**Given records**

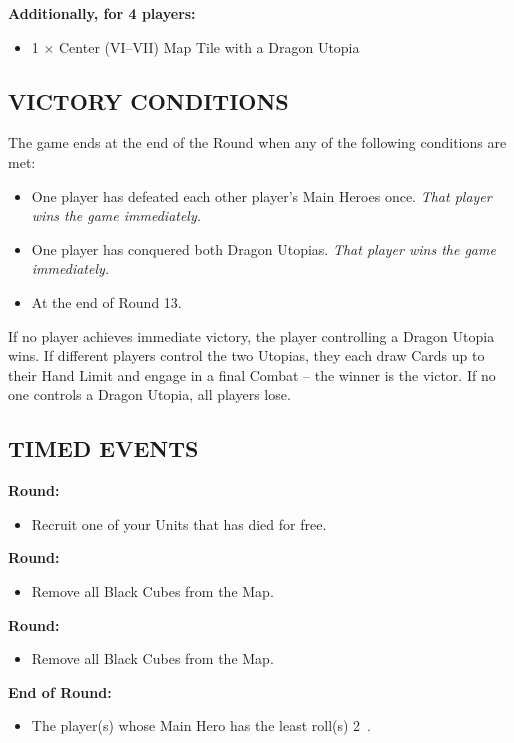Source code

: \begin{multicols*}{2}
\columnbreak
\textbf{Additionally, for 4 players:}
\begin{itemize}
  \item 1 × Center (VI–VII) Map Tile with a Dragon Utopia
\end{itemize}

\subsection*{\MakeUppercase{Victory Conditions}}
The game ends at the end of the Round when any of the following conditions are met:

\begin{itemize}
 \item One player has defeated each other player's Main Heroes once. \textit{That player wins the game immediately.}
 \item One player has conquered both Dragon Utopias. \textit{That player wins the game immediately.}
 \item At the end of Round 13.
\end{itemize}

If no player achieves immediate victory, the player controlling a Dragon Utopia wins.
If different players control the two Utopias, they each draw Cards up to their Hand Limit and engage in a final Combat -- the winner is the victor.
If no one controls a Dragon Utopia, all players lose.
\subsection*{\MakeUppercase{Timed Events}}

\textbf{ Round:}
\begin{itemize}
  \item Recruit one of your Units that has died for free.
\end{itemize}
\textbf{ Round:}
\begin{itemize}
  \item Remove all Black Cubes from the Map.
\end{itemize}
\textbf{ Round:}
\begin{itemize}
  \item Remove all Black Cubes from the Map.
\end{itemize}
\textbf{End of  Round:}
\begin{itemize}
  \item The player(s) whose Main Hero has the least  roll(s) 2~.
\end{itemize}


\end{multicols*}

**Your instructions**
Reply with an exact copy of the lines running from the one containing "If no one controls" through the end of the entries above, both ends included.

**Result**
If no one controls a Dragon Utopia, all players lose.
\subsection*{\MakeUppercase{Timed Events}}

\textbf{ Round:}
\begin{itemize}
  \item Recruit one of your Units that has died for free.
\end{itemize}
\textbf{ Round:}
\begin{itemize}
  \item Remove all Black Cubes from the Map.
\end{itemize}
\textbf{ Round:}
\begin{itemize}
  \item Remove all Black Cubes from the Map.
\end{itemize}
\textbf{End of  Round:}
\begin{itemize}
  \item The player(s) whose Main Hero has the least  roll(s) 2~.
\end{itemize}


\end{multicols*}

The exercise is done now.